▶ [Problem description]
Please return every line of the records below that contains the word "Green".

▶ [Source data]
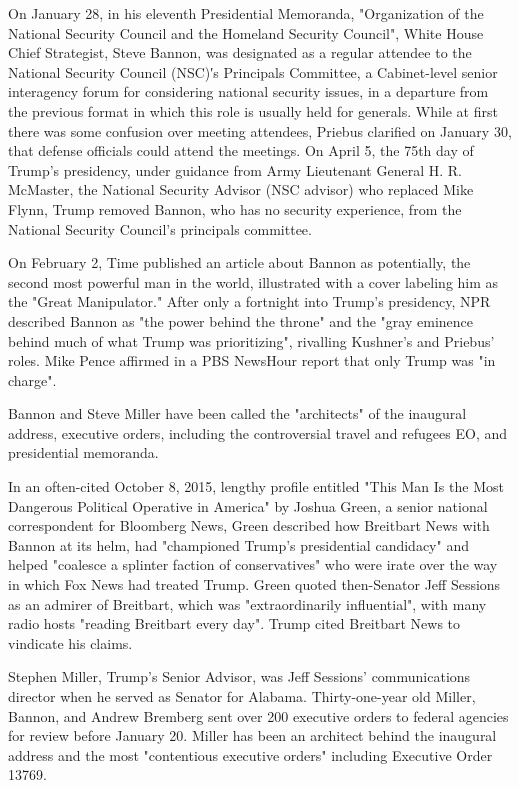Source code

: On January 28, in his eleventh Presidential Memoranda, "Organization of
the National Security Council and the Homeland Security Council", White
House Chief Strategist, Steve Bannon, was designated as a regular
attendee to the National Security Council (NSC)′s Principals Committee,
a Cabinet-level senior interagency forum for considering national
security issues, in a departure from the previous format in which this
role is usually held for generals. While at first there was some
confusion over meeting attendees, Priebus clarified on January 30, that
defense officials could attend the meetings. On April 5, the 75th day of
Trump's presidency, under guidance from Army Lieutenant General H. R.
McMaster, the National Security Advisor (NSC advisor) who replaced Mike
Flynn, Trump removed Bannon, who has no security experience, from the
National Security Council's principals committee.

On February 2, Time published an article about Bannon as potentially,
the second most powerful man in the world, illustrated with a cover
labeling him as the "Great Manipulator." After only a fortnight into
Trump's presidency, NPR described Bannon as "the power behind the
throne" and the "gray eminence behind much of what Trump was
prioritizing", rivalling Kushner's and Priebus' roles. Mike Pence
affirmed in a PBS NewsHour report that only Trump was "in charge".

Bannon and Steve Miller have been called the "architects" of the
inaugural address, executive orders, including the controversial travel
and refugees EO, and presidential memoranda.

In an often-cited October 8, 2015, lengthy profile entitled "This Man Is
the Most Dangerous Political Operative in America" by Joshua Green, a
senior national correspondent for Bloomberg News, Green described how
Breitbart News with Bannon at its helm, had "championed Trump's
presidential candidacy" and helped "coalesce a splinter faction of
conservatives" who were irate over the way in which Fox News had treated
Trump. Green quoted then-Senator Jeff Sessions as an admirer of
Breitbart, which was "extraordinarily influential", with many radio
hosts "reading Breitbart every day". Trump cited Breitbart News to
vindicate his claims.

Stephen Miller, Trump's Senior Advisor, was Jeff Sessions'
communications director when he served as Senator for Alabama.
Thirty-one-year old Miller, Bannon, and Andrew Bremberg sent over 200
executive orders to federal agencies for review before January 20.
Miller has been an architect behind the inaugural address and the most
"contentious executive orders" including Executive Order 13769.

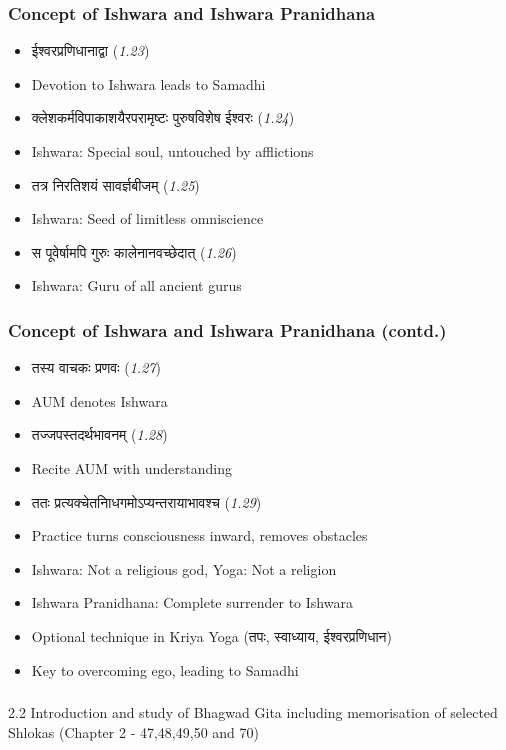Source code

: \begin{frame}[fragile]\frametitle{Concept of Ishwara and Ishwara Pranidhana}
    \begin{itemize}
        \item ईश्वरप्रणिधानाद्वा (\textit{1.23})
        \item Devotion to Ishwara leads to Samadhi
        \item क्लेशकर्मविपाकाशयैरपरामृष्टः पुरुषविशेष ईश्वरः (\textit{1.24})
        \item Ishwara: Special soul, untouched by afflictions
        \item तत्र निरतिशयं सावर्ज्ञबीजम् (\textit{1.25})
        \item Ishwara: Seed of limitless omniscience
        \item स पूवेर्षामपि गुरुः कालेनानवच्छेदात् (\textit{1.26})
        \item Ishwara: Guru of all ancient gurus
    \end{itemize}
\end{frame}

\begin{frame}[fragile]\frametitle{Concept of Ishwara and Ishwara Pranidhana (contd.)}
    \begin{itemize}
        \item तस्य वाचकः प्रणवः (\textit{1.27})
        \item AUM denotes Ishwara
        \item तज्जपस्तदर्थभावनम् (\textit{1.28})
        \item Recite AUM with understanding
        \item ततः प्रत्यक्चेतनािधगमोऽप्यन्तरायाभावश्च (\textit{1.29})
        \item Practice turns consciousness inward, removes obstacles
        \item Ishwara: Not a religious god, Yoga: Not a religion
        \item Ishwara Pranidhana: Complete surrender to Ishwara
        \item Optional technique in Kriya Yoga (तपः, स्वाध्याय, ईश्वरप्रणिधान)
        \item Key to overcoming ego, leading to Samadhi
    \end{itemize}
\end{frame}

\begin{frame}[fragile]\frametitle{}
\begin{center}
{\Large 2.2 Introduction and study of Bhagwad Gita including memorisation of selected Shlokas (Chapter 2 - 47,48,49,50 and 70)}
\end{center}
\end{frame}

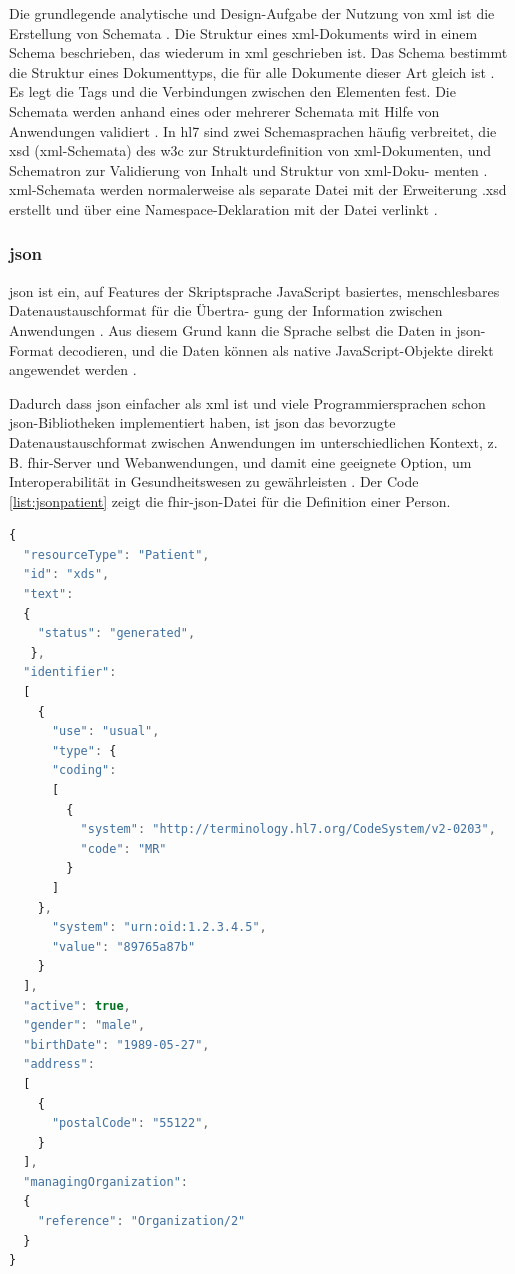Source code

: Die grundlegende analytische und Design-Aufgabe der Nutzung von \ac{xml} ist die Erstellung von Schemata \cite{grundinfo}. Die Struktur eines \ac{xml}-Dokuments wird in einem Schema beschrieben, das wiederum in \ac{xml} geschrieben ist. Das Schema bestimmt die Struktur eines Dokumenttyps, die für alle Dokumente dieser Art gleich ist \cite{interop, grundinfo}. Es legt die Tags und die Verbindungen zwischen den Elementen fest. Die Schemata werden anhand eines oder mehrerer Schemata mit Hilfe von Anwendungen validiert \cite{grundinfo}. In \ac{hl7} sind zwei Schemasprachen häufig verbreitet, die \ac{xsd} (\ac{xml}-Schemata) des \ac{w3c} zur Strukturdefinition von \ac{xml}-Dokumenten, und Schematron zur Validierung von Inhalt und Struktur von \ac{xml}-Doku- menten \cite{interop}. \ac{xml}-Schemata werden normalerweise als separate Datei mit der Erweiterung .xsd erstellt und über eine Namespace-Deklaration mit der Datei verlinkt \cite{interop}.

\subsubsection{\acs{json}} \label{subsubsec:json}

\acf{json} ist ein, auf Features der Skriptsprache JavaScript basiertes, menschlesbares Datenaustauschformat für die Übertra- gung der Information zwischen Anwendungen \cite{jsondef}. Aus diesem Grund kann die Sprache selbst die Daten in \ac{json}-Format decodieren, und die Daten können als native JavaScript-Objekte direkt angewendet werden \cite{interop}. 

Dadurch dass \ac{json} einfacher als \ac{xml} ist und viele Programmiersprachen schon \ac{json}-Bibliotheken implementiert haben, ist \ac{json} das bevorzugte Datenaustauschformat zwischen Anwendungen im unterschiedlichen Kontext, z. B. \ac{fhir}-Server und Webanwendungen, und damit eine geeignete Option, um Interoperabilität in Gesundheitswesen zu gewährleisten \cite{interop, jsondef}. Der Code \ref{list:jsonpatient} zeigt die \ac{fhir}-\ac{json}-Datei für die Definition einer Person.

\begin{lstlisting}[caption={[Beispiel einer \acs{fhir}-Ressource in JSON] Beispiel einer \acs{fhir}-Ressource für eine Person in JSON.},language=JavaScript, label=list:jsonpatient, captionpos=b]
{
  "resourceType": "Patient",
  "id": "xds",
  "text": 
  {
    "status": "generated",
   },
  "identifier": 
  [
    {
      "use": "usual",
	  "type": {
	  "coding": 
	  [
	    {
	      "system": "http://terminology.hl7.org/CodeSystem/v2-0203",
	      "code": "MR"
	    }
	  ]
	},
	  "system": "urn:oid:1.2.3.4.5",
	  "value": "89765a87b"
	}
  ],
  "active": true,
  "gender": "male",
  "birthDate": "1989-05-27",
  "address": 
  [
    {	  
	  "postalCode": "55122",
	}
  ],
  "managingOrganization": 
  {
    "reference": "Organization/2"
  }
}
\end{lstlisting}

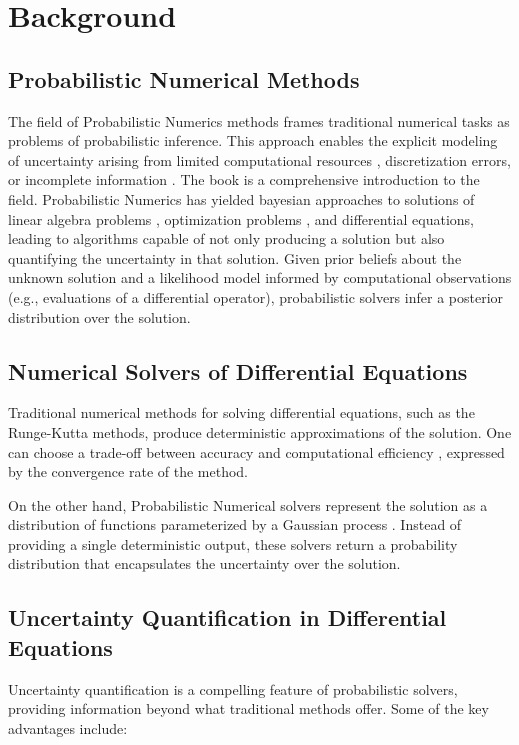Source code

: \section{Background}\label{sec:background}

\subsection*{Probabilistic Numerical Methods}
The field of Probabilistic Numerics methods frames traditional numerical tasks as problems of probabilistic inference. This approach enables the explicit modeling of uncertainty arising from limited computational resources \cite{itergp}, discretization errors\cite{pnmol}, or incomplete information \cite{exponential_probabilistic}. The book \cite{probnum} is a comprehensive introduction to the field. Probabilistic Numerics has yielded bayesian approaches to solutions of linear algebra problems \cite{pn_solver}, optimization problems \cite{pn_optimization}, and differential equations\cite{invention_of_ODE_solver}, leading to algorithms capable of not only producing a solution but also quantifying the uncertainty in that solution. Given prior beliefs about the unknown solution and a likelihood model informed by computational observations (e.g., evaluations of a differential operator), probabilistic solvers infer a posterior distribution over the solution.


\subsection*{Numerical Solvers of Differential Equations}
Traditional numerical methods for solving differential equations, such as the Runge-Kutta \cite{runge} methods, produce deterministic approximations of the solution. One can choose a trade-off between accuracy and computational efficiency \cite{butcher}, expressed by the convergence rate \cite{kanschat} of the method.

On the other hand, Probabilistic Numerical solvers represent the solution as a distribution of functions\cite{nicoThesis} parameterized by a Gaussian process \cite{gp_Rasmussen}. Instead of providing a single deterministic output, these solvers return a probability distribution that encapsulates the uncertainty over the solution. 

\subsection*{Uncertainty Quantification in Differential Equations}
Uncertainty quantification is a compelling feature of probabilistic solvers, providing information beyond what traditional methods offer. Some of the key advantages include:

▶ [Exercise response]
the Most Dangerous Political Operative in America" by Joshua Green, a
senior national correspondent for Bloomberg News, Green described how
Trump. Green quoted then-Senator Jeff Sessions as an admirer of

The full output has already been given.